THE HATE U GIVE has a high bar set by its source material, the acclaimed YA novel by Angie Thomas. It’s a bar this film equals, if not surpasses, a truly moving piece of work about the complicated life of being black in America, and importance of speaking out.
Directed by George Tillman Jr., THE HATE U GIVE is about Starr Carter, a black teenage girl who is trying to balance her two “selves” – the person she is at home in her black neighborhood, and the polite, unobtrusive persona she puts on when she attends her nearly all-white private school. Her balancing act is thrown completely off when she witnesses the shooting of her black friend Khalil by a white police officer. While coping with her own grief, Starr has to decide how public she wants to be in role of “the witness,” the one anonymous person who saw what happen. Faced with an activist lawyer who wants her to go public on one side, and a local drug king pin who wants her to stay quiet on the other, Starr has to forge her own path and figure out how to best honor her dead friend’s memory.

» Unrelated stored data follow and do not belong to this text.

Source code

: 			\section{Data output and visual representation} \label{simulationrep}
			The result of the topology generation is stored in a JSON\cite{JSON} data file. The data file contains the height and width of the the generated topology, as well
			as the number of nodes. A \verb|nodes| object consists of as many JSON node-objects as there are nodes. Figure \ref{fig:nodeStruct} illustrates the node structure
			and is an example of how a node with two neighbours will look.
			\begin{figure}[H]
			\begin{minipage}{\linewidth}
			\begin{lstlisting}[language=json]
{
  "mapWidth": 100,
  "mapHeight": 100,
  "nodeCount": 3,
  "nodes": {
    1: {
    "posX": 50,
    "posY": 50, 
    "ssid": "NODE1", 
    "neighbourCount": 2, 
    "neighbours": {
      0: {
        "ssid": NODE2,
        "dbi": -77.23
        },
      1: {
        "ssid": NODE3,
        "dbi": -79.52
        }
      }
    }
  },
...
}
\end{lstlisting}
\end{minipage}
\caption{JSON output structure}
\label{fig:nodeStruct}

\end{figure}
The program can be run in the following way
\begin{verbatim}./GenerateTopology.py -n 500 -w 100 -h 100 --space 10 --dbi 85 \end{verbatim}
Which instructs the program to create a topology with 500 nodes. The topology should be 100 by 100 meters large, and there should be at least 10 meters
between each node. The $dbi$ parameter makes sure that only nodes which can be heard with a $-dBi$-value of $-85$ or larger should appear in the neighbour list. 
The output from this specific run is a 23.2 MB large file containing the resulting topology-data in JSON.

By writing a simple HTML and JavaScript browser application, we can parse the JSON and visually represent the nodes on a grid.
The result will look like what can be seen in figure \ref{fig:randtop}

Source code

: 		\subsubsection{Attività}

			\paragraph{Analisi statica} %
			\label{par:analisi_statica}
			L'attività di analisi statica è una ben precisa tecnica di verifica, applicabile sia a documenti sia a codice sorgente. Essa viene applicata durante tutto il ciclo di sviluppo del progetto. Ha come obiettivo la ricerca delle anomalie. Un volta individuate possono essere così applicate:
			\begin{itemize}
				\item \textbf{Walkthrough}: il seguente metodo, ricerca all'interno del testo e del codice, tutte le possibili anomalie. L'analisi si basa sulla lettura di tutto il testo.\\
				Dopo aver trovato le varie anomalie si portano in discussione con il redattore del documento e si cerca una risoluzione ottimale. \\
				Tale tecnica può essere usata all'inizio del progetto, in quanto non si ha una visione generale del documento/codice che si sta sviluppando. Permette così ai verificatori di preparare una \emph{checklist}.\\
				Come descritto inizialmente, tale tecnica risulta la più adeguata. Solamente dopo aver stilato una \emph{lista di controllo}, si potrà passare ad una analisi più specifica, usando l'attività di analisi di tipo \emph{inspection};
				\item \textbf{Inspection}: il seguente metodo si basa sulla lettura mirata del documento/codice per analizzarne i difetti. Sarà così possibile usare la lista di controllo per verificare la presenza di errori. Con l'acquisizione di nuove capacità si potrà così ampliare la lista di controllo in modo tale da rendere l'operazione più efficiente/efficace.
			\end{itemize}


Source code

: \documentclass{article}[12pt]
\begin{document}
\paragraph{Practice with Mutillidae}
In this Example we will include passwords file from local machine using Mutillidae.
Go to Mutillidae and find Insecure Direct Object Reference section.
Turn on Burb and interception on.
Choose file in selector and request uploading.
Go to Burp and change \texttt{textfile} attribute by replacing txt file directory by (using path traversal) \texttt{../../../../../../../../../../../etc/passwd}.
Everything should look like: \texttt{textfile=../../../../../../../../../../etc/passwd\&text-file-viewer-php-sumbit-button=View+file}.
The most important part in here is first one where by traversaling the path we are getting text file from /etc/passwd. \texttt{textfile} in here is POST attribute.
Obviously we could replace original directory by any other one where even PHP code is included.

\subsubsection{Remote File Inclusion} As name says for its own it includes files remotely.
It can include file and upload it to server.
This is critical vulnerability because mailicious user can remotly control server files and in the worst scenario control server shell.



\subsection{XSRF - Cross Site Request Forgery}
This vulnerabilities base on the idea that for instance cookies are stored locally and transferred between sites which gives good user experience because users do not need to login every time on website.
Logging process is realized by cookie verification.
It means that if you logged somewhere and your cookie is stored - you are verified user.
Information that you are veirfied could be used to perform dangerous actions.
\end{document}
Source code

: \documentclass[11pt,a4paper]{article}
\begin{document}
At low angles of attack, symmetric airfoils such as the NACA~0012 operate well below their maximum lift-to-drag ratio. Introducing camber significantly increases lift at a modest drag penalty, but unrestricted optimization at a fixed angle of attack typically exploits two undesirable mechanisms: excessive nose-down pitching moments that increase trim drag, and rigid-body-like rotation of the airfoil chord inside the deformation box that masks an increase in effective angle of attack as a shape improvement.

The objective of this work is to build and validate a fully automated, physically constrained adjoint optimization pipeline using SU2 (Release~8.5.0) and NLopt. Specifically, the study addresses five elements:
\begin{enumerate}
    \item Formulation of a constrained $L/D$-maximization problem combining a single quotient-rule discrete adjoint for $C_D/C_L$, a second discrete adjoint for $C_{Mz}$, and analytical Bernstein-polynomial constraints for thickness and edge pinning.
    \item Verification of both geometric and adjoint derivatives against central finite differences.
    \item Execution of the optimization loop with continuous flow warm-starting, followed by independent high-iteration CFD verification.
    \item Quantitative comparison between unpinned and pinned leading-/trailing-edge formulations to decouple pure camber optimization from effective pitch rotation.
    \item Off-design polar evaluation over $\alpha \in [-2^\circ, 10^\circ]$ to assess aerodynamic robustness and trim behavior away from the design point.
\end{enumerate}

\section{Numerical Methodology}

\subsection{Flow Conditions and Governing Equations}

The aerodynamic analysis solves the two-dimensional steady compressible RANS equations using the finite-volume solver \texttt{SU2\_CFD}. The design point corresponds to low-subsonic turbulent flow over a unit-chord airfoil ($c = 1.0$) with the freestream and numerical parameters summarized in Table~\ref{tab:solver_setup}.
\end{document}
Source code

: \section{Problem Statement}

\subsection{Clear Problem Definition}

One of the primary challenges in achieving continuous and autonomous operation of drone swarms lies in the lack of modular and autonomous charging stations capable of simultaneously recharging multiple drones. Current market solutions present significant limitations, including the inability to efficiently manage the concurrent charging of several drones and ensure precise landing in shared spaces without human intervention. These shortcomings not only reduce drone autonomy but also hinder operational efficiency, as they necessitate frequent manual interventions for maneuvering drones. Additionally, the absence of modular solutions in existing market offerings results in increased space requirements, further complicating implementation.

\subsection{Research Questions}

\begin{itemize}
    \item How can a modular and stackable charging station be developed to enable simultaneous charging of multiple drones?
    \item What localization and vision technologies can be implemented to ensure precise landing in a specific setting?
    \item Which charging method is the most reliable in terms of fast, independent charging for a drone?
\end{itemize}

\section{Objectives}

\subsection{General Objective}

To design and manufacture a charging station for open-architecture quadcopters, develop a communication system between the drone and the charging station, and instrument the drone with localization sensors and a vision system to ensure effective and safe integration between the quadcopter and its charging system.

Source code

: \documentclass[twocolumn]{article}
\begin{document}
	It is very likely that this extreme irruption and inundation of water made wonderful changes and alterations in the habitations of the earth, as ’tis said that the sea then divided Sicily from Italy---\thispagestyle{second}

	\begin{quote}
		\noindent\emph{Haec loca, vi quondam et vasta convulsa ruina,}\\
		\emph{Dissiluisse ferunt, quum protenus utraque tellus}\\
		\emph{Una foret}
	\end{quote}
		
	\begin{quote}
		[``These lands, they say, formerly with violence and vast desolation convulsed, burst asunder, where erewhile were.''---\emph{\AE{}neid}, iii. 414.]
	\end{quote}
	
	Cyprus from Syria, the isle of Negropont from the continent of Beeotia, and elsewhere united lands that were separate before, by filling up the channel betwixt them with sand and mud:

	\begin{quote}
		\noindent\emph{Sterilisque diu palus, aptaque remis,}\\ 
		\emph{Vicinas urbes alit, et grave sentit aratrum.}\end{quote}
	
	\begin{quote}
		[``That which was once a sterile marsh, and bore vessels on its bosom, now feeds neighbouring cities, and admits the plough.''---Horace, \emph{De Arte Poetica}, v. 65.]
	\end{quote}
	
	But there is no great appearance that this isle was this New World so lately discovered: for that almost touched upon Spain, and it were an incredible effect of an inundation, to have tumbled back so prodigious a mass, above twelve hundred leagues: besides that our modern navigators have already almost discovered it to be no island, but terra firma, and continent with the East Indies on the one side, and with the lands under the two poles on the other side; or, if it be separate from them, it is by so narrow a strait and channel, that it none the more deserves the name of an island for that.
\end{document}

From the moment this film starts, it sets the tone for the strained relationship between the black community and the police. Starr, not even ten, gets a stern lecture at the dinner table from her father about how to conduct herself if she is ever pulled over by the cops. Keep your hands on the dashboard. Answer their questions. Don’t talk back. Everything you can do to seem non-violent. Years later, when Khalil and Starr are pulled over, Khalil refuses to be silent, refuses to treat the matter seriously, eventually reaches for a hairbrush which is mistaken for a weapon and is shot.
This movie would not have worked without the incredible performance by its cast, especially lead Amandla Stenberg as Starr. Stenberg is moving in their portrayal, working through the raw emotions of grief, fear, confusion, and eventual rage as they deal with the fallout of the shooting. Stenberg largely keeps their performance at a quiet simmer, until the explosive moment at the end when they finally speak out at the protest in front of city hall. It is absolutely powerful and I commend them for their performance. Russell Hornsby also deserves accolades for his role as Starr’s father, Maverick Carter, a former drug dealer gone straight who believes in the importance of speaking out and will protect and support his girl by any means necessary.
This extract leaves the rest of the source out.